Among the many reasons Osamu Tezuka's work has been so canonized with manga readers is its revisitability. Some of his titles have not aged as well (Swallowing The Earth's sexual politics are, ahem, iffy), but many more remain perennials because they have something new to offer every generation that encounters them: Black Jack, Astro-Boy, Buddha, Message To Adolf, Ode To Kirihito. It helps when the story is either decoupled from the moment or outright timeless. Dororo has the timelessness of a fable and the rousing immediacy of a fantasy action film, and in the space between those two it grows something that draws on the best of both story modes. I sat down with it once more, as preparation for the new TV anime adaptation airing as I write this, and while I found it more of a jumble than I remember (especially its hasty conclusion), it's also a showcase for all the ways Tezuka still distinguished himself as a storyteller.

If you want to be immortal, you need something to trade in

Ages ago in ancient Japan, ambitious Lord Daigo promised to give the Forty-Eight Demon Gods anything they wanted in exchange for being absolute ruler of Japan. The price was Daigo's as-yet-unborn son—or, rather, forty-eight body parts from the boy. When Daigo’s son is indeed born horribly deformed, Daigo browbeats the boy’s mother into abandoning him, Moses-like, in a basket sent downstream.

Years go by. The boy is found by a doctor, taken in as his own son, and over the years the child develops telepathic abilities to compensate for his lack of sensory organs or limbs. The doctor builds an artificial body for the boy (shades of Pinoco in Black Jack), and trains him diligently to walk, speak and intermingle freely with humanity. But demons are drawn to the boy, making life difficult in the doctor’s house (to say the least).

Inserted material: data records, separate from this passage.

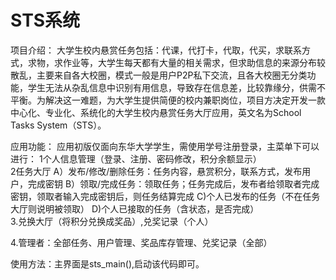 # STS系统
  
项目介绍：
大学生校内悬赏任务包括：代课，代打卡，代取，代买，求联系方式，求物，求作业等，大学生每天都有大量的相关需求，但求助信息的来源分布较散乱，主要来自各大校圈，模式一般是用户P2P私下交流，且各大校圈无分类功能，学生无法从杂乱信息中识别有用信息，导致存在信息差，比较靠缘分，供需不平衡。为解决这一难题，为大学生提供简便的校内兼职岗位，项目方决定开发一款中心化、专业化、系统化的大学生校内悬赏任务大厅应用，英文名为School Tasks System（STS）。
  
应用功能：
应用初版仅面向东华大学学生，需使用学号注册登录，主菜单下可以进行：
1个人信息管理（登录、注册、密码修改，积分余额显示）
   
2任务大厅
A）发布/修改/删除任务：任务内容，悬赏积分，联系方式，发布用户，完成密钥
B）领取/完成任务：领取任务；任务完成后，发布者给领取者完成密钥，领取者输入完成密钥后，则任务结算完成
C)个人已发布的任务（不在任务大厅则说明被领取）
D)个人已接取的任务（含状态，是否完成）
   
3.兑换大厅（将积分兑换成奖品）,兑奖记录（个人）
  
4.管理者：全部任务、用户管理、奖品库存管理、兑奖记录（全部）
  
  
使用方法：主界面是sts_main(),启动该代码即可。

Finally, after equipping the boy with a pair of swords concealed in his fake arms, the doctor christens him Hyakkimaru—"Hundred-Demon Boy"—and urges him to travel and find a place where he can be accepted for what he is.

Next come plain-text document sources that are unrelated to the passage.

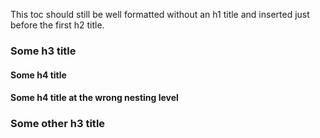 This toc should still be well formatted without an h1 title and inserted just
before the first h2 title.


### Some h3 title

#### Some h4 title

#### Some h4 title at the wrong nesting level

### Some other h3 title
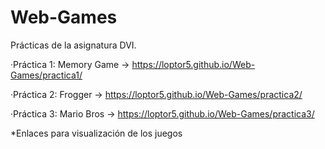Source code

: # Web-Games
Prácticas de la asignatura DVI.

·Práctica 1: Memory Game -> https://loptor5.github.io/Web-Games/practica1/

·Práctica 2: Frogger -> https://loptor5.github.io/Web-Games/practica2/

·Práctica 3: Mario Bros -> https://loptor5.github.io/Web-Games/practica3/

*Enlaces para visualización de los juegos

It doesn’t take Hyakkimaru long to find out why he’s being haunted. The demons that chase him number forty-eight, one for each missing body part. As he vanquishes each one, another part of his body manifests for real: an eye here, a finger there. But whenever he has tried to find a place to be, circumstance conspires against him. When he falls in love with a woman who lives with a gang of orphans, bandits kill her and burn his house down; he slaughters them all in retribution. A life on the road just seems more reasonable than looking for false hope.

One lone swordsman, one lone thief

One day Hyakkimaru saves a much younger boy, a thief named Dororo, from a beating at the hands of a rival gang of thieves. Dororo tags after Hyakkimaru with a mind to separate him from his weapons, but over time the two form an uneasy alliance, and adventures ensue.

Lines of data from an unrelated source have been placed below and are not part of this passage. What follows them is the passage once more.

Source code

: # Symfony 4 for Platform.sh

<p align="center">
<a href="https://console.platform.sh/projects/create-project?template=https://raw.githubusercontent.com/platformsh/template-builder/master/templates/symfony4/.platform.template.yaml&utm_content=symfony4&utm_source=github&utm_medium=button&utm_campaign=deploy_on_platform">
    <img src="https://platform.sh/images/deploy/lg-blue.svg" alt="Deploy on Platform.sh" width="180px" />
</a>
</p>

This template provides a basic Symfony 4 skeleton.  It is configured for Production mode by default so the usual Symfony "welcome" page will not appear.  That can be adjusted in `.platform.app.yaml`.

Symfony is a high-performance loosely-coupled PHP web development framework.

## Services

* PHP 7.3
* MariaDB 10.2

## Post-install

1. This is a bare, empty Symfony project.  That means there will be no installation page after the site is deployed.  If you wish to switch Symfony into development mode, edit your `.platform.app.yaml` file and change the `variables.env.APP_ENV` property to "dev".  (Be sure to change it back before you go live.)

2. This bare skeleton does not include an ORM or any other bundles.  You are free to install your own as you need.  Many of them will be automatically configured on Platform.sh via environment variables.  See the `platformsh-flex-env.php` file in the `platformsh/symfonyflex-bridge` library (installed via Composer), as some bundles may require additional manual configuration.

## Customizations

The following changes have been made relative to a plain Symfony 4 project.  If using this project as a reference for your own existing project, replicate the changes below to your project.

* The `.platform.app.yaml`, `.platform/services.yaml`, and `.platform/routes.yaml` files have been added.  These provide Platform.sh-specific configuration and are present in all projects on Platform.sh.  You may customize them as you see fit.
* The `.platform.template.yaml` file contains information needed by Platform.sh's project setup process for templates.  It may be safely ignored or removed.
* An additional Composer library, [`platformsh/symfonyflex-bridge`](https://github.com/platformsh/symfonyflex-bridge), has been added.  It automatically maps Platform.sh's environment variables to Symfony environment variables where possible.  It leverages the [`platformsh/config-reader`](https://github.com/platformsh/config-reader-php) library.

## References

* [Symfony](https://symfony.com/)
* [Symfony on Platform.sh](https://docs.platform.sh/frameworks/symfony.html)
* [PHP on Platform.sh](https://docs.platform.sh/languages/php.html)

At one point Hyakkimaru and Dororo are held captive in a village that’s presided over by the magnanimous Lady Bandai, they sense far more going on than meets the eye. Lady Bandai, as it turns out, is one of the forty-eight demons herself — but after doing away with her, Hyakkimaru incurs not gratitude but resentment from the villagers. Without Lady Bandai to guide them, evil as she might have been, they’re now entirely on their own; what seemed to them like freedom at first has become a new burden.

In time Dororo reveals his own story—how he was the son of a bandit chieftain, Hibukuro, and how rebellion within the ranks forced Dororo and his family to become scavengers in a land blighted with famine. Hibukuro’s pride refused to let him accept charity, and it became his downfall when he attacked a noblewoman and her retainers rather than be allowed to eat some of her food. Not long after that Dororo’s mother died as well, freezing to death in a snowstorm while trying to keep him warm. Hyakkimaru and Dororo are alike more than either want to admit or face, and that ambivalence causes them to shove each other way again and again, only to be drawn back together.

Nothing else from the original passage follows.